I could not believe the feeling I had in my stomach. My memories of being in school and being in love were back, alive and well, in the pit of my stomach. Through the bright sunlight I fought to make out the time on the my clock 1:45PM. Good, I was early. I looked down in the seat next to me to find the rose bud I cut earlier. The moistened paper towel was making the aluminum foil wrapping around the stem cool to the touch. I chose a bud off of one of my favorite red rose bushes that was still tightly closed. I imagined it would bloom slowly. I was thinking of the imagery of something blooming with us as well. I guess that was kind of corny but I had to smile at the thought. Maybe she wouldn't think it was corny.

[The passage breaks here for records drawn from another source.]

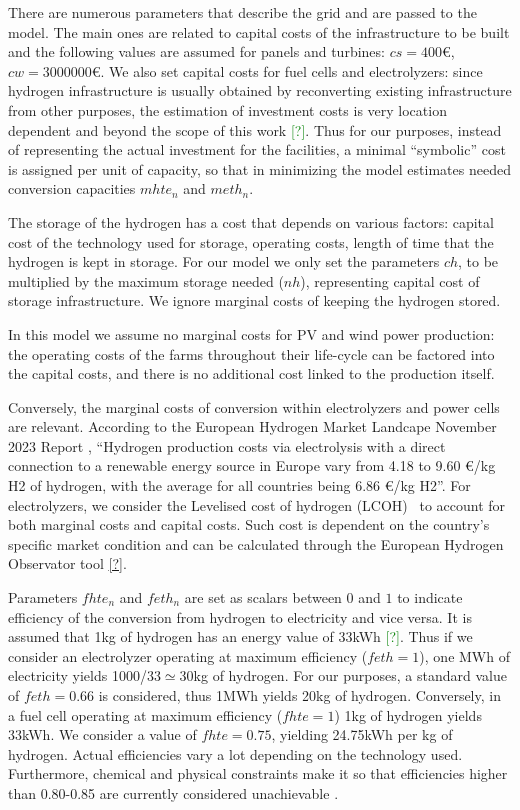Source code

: There are numerous parameters that describe the grid and are passed to the model. 
The main ones are related to capital costs of the infrastructure to be built and the following values are assumed for panels and turbines: $cs = 400$\euro, $cw = 3 000 000$\euro. 
We also set capital costs for fuel cells and electrolyzers: since hydrogen infrastructure is usually obtained by reconverting existing infrastructure from other purposes, the estimation of investment costs is very location dependent and beyond the scope of this work \textcolor{green}{[?]}. 
Thus for our purposes, instead of representing the actual investment for the facilities, a minimal ``symbolic'' cost is assigned per unit of capacity, so that in minimizing the model estimates needed conversion capacities $mhte_n$ and $meth_n$.

The storage of the hydrogen has a cost that depends on various factors: capital cost of the technology used for storage, operating costs, length of time that the hydrogen is kept in storage.
For our model we only set the parameters $ch$, to be multiplied by the maximum storage needed ($nh$), representing capital cost of storage infrastructure. 
We ignore marginal costs of keeping the hydrogen stored.

In this model we assume no marginal costs for PV and wind power production: the operating costs of the farms throughout their life-cycle can be factored into the capital costs, and there is no additional cost linked to the production itself.

Conversely, the marginal costs of conversion within electrolyzers and power cells are relevant. 
According to the European Hydrogen Market Landcape November 2023 Report \textcolor{green}{\cite{European_H2_Market_landscape}}, ``Hydrogen production costs via electrolysis with a direct connection to a renewable energy source in Europe vary from 4.18 to 9.60 €/kg H2 of hydrogen, with the average for all countries being 6.86 €/kg H2''. 
For electrolyzers, we consider the Levelised cost of hydrogen (LCOH)  to account for both marginal costs and capital costs. 
Such cost is dependent on the country's specific market condition and can be calculated through the European Hydrogen Observator tool \textcolor{green}{\href{https://observatory.clean-hydrogen.europa.eu/tools-reports/levelised-cost-hydrogen-calculator}{[?]}}.

Parameters $fhte_n$ and $feth_n$ are set as scalars between $0$ and $1$ to indicate efficiency of the conversion from hydrogen to electricity and vice versa. 
It is assumed that 1kg of hydrogen has an energy value of 33kWh \textcolor{green}{[?]}. 
Thus if we consider an electrolyzer operating at maximum efficiency ($feth=1$), one MWh of electricity yields 1000/33$\simeq$30kg of hydrogen. 
For our purposes, a standard value of $feth=0.66$ is considered, thus 1MWh yields 20kg of hydrogen. 
Conversely, in a fuel cell operating at maximum efficiency ($fhte=1$) 1kg of hydrogen yields 33kWh. 
We consider a value of $fhte=0.75$, yielding 24.75kWh per kg of hydrogen. Actual efficiencies vary a lot depending on the technology used. 
Furthermore, chemical and physical constraints make it so that efficiencies higher than 0.80-0.85 are currently considered unachievable \cite{DAWOOD}.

Pulling up to the first bay, a short little greasy fellow limped out of the shadows of the Gas station to complete his fortieth work order of the day. I gave him the details of what I wanted done as my eyes scanned the parking lot for a white Neon. I knew we weren't supposed to meet here, but the car wash, our agreed upon meeting place, was right next door. I wondered if she was as curious as I was. I wondered if she felt the same attraction to meeting me, as I did of her.
We met through a posting I placed in a Web site for personal ads. I had had several responses to my posting but none of them even remotely attracted me to a face-to-face meeting. Her response was a mirror of my request, an exact form but a reversed image. I was looking for someone who wanted to share what I had to offer. She was looking for someone who wanted to share and care. But there was more. Something I could not explain just like the feeling in the pit of my stomach.

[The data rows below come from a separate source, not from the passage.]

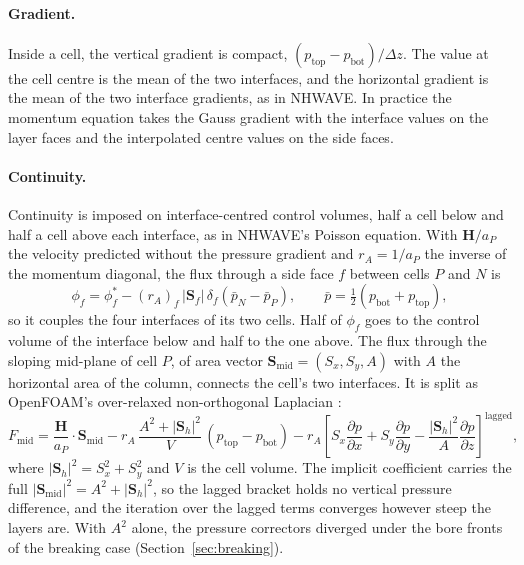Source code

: \paragraph{Gradient.} Inside a cell, the vertical gradient is compact,
$(p_{\mathrm{top}}-p_{\mathrm{bot}})/\Delta z$. The value at the cell centre is
the mean of the two interfaces, and the horizontal gradient is the mean of the
two interface gradients, as in NHWAVE. In practice the momentum equation takes
the Gauss gradient with the interface values on the layer faces and the
interpolated centre values on the side faces.

\paragraph{Continuity.} Continuity is imposed on interface-centred control
volumes, half a cell below and half a cell above each interface, as in
NHWAVE's Poisson equation. With $\bm{H}/a_P$ the velocity predicted without the
pressure gradient and $r_A = 1/a_P$ the inverse of the momentum diagonal, the
flux through a side face $f$ between cells $P$ and $N$ is
\begin{equation}
  \phi_f = \phi^{*}_f - (r_A)_f\,|\bm{S}_f|\,\delta_f\left(\bar p_N - \bar p_P\right),
  \qquad \bar p = \tfrac12\left(p_{\mathrm{bot}} + p_{\mathrm{top}}\right),
  \label{eq:sideflux}
\end{equation}
so it couples the four interfaces of its two cells. Half of $\phi_f$ goes to
the control volume of the interface below and half to the one above. The flux
through the sloping mid-plane of cell $P$, of area vector
$\bm{S}_{\mathrm{mid}} = (S_x,S_y,A)$ with $A$ the horizontal area of the
column, connects the cell's two interfaces. It is split as OpenFOAM's
over-relaxed non-orthogonal Laplacian \citep{jasak1996}:
\begin{equation}
  F_{\mathrm{mid}} = \frac{\bm{H}}{a_P}\cdot\bm{S}_{\mathrm{mid}}
  - r_A\,\frac{A^2 + |\bm{S}_h|^2}{V}\,(p_{\mathrm{top}} - p_{\mathrm{bot}})
  - r_A\left[S_x\frac{\partial p}{\partial x} + S_y\frac{\partial p}{\partial y}
  - \frac{|\bm{S}_h|^2}{A}\frac{\partial p}{\partial z}\right]^{\mathrm{lagged}},
  \label{eq:midflux}
\end{equation}
where $|\bm{S}_h|^2 = S_x^2+S_y^2$ and $V$ is the cell volume. The implicit
coefficient carries the full $|\bm{S}_{\mathrm{mid}}|^2 = A^2 + |\bm{S}_h|^2$,
so the lagged bracket holds no vertical pressure difference, and the iteration
over the lagged terms converges however steep the layers are. With $A^2$ alone,
the pressure correctors diverged under the bore fronts of the breaking case
(Section~\ref{sec:breaking}).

I wasn't looking for sex. I was looking for intimacy, someone with whom I could share myself. I was looking for something that was missing in my life. She was married, and from what I could determine from our emails, was surviving in her own way in her own world. She was comfortable and had a good family but there was something missing in her life too. She was reaching. I was reaching. And at 2:15PM we would meet at the car wash next door.
I was watching the passing traffic with growing interest, as the clock stretched toward 2:00PM. After the oil had been changed in my car I drove next door and chose the car wash bay at the rear of the lot. Already I was thinking of not being seen by a neighbor of mine or one of hers. As I washed my car, again in the same spot, I watched for the white Neon to arrive. In my mind I tossed about ideas of what I would do or say when we met. Part of me wanted to grab her and kiss her like she was a long lost lover. Then the rational part of me took over and voted not to lust.
She was late. It was 2:20PM and I had almost worn a hole through the paint in the spot I was washing. I decided to dry what was left of the paint, as I waited. I felt slightly sick when thoughts of her not showing up crossed rudely through my mind. Then the rational part of me agreed that those thoughts were probably correct. I stared into the shining fender only to see a disappointed face looking back at me.
A flash of white flickered in my peripheral vision, as did an electric spark in my heart. She was here, parking in the next wash bay. I was trying to swallow my heart as she hopped out of her car, smiling a strangely familiar smile. I guess it was a crooked little grin more than it was a smile. My only response was to grin back, as a flood of choices crossed my mind. There was also an unknown memory that stabbed me in my center. An unknown memory attached to a crooked little grin.
I considered my choices. I could turn and run like I did in the fifth grade. I could let lust take over and kiss her with every ounce of passion I felt just then. Or I could be rational as hell and reach to shake her hand. Not sure what to do, I went into default mode and stood there with my mouth open looking like a trout. I managed to say hello, but was unable to speak much beyond that. She was beautiful. Her crooked little grin tore through me like a knife, straight through my heart. I was smitten with a feeling that was in some way familiar, but I could not recall when or where I had felt it before. There was a connection that went way beyond this car wash. Way beyond our emails. Way beyond what I could describe as way beyond. Who was this beauty that was looking at me?